### WHAT YOU ARE ASKED TO DO
Return all lines from the listing below in which the string "materials" occurs.

### PROVIDED DATA
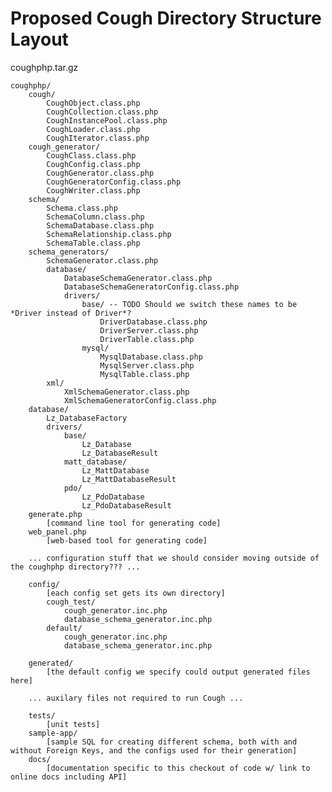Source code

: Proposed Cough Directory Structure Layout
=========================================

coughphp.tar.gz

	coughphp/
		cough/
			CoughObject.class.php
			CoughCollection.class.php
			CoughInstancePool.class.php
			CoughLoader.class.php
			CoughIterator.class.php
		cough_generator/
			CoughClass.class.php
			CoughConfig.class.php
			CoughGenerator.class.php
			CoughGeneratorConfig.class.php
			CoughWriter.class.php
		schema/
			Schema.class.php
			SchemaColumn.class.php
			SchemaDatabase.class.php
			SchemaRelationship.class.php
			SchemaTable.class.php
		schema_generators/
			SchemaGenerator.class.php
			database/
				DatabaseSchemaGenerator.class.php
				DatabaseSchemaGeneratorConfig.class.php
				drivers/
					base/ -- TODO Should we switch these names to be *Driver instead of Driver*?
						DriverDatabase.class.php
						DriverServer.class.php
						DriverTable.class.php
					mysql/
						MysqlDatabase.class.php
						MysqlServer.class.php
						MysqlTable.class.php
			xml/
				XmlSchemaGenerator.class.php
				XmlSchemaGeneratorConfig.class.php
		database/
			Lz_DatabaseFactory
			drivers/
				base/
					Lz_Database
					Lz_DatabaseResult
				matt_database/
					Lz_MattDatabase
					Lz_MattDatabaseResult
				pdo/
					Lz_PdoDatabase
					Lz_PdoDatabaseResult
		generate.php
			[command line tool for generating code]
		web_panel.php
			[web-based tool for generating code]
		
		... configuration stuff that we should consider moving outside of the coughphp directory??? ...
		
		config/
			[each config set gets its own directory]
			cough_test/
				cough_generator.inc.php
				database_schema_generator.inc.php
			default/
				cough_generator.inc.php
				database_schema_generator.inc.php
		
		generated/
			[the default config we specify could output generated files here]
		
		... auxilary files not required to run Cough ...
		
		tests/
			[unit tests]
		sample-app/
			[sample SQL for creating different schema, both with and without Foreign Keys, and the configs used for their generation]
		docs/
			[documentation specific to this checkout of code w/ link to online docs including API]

* * *

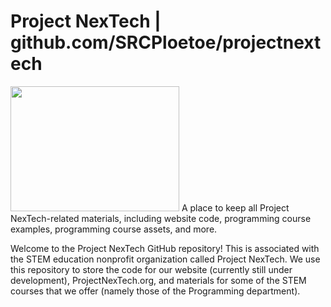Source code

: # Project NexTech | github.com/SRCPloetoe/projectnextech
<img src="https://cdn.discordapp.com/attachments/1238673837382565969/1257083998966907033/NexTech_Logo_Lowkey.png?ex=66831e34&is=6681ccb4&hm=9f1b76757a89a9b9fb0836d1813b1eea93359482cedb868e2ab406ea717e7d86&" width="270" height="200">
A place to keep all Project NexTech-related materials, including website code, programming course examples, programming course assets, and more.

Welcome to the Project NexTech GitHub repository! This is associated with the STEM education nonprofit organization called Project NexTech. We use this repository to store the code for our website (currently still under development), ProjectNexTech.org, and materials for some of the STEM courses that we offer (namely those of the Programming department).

### OUTPUT BELOW
A place to keep all Project NexTech-related materials, including website code, programming course examples, programming course assets, and more.
Welcome to the Project NexTech GitHub repository! This is associated with the STEM education nonprofit organization called Project NexTech. We use this repository to store the code for our website (currently still under development), ProjectNexTech.org, and materials for some of the STEM courses that we offer (namely those of the Programming department).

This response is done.